To harden the blow further for webmasters who have been trying to cheat the system, Google has simultaneously rolled out a refresh of an algorithm that targets websites that are trying to rank for ‘spammy’ queries (like the ever-competitive ‘payday loans’, for example). Releasing two powerful updates within the space of a few days has made it doubly hard for SEO analysts to work out exactly which factors have contributed to a website’s decline, but the general consensus is, if you’ve been relying on churned-out web copy and outdated link building tactics for a while now, you’re going to suffer.

The good news is, plenty of webmasters who have been playing by the rules will have seen a spike in positions (or may do over the course of the next few days). In the same article, Search Engine Land goes on to list a number of domains that have actually seen a marked increase in visibility, and subsequently traffic levels – ShopStyle.com, MyRecipes.com and OnHealth.com are three example sites that have seen their overall search visibility increase by around 250% (according to the data in the report, which is taken from SearchMetrics).

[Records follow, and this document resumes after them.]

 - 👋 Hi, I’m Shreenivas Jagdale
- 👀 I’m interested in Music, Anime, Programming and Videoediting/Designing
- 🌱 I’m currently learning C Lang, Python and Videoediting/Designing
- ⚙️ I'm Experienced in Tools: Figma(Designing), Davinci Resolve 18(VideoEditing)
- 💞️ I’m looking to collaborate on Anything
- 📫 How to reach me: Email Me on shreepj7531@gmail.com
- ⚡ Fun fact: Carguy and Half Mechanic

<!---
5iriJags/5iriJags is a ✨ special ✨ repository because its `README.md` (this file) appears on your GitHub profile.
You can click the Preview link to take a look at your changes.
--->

And on another positive note, if you were initially hit by a previous incarnation of Panda and you’ve been working around the clock to improve your page content ever since, you may finally see the fruits of your labour. As we often tell our clients, if you’ve been slapped on the wrist (or worse, penalised!) by Google’s spam team, you often need to wait for the following algorithm update before you’ll see a genuine improvement in your search engine ranking positions (SERPs) following a lengthy clean-up process.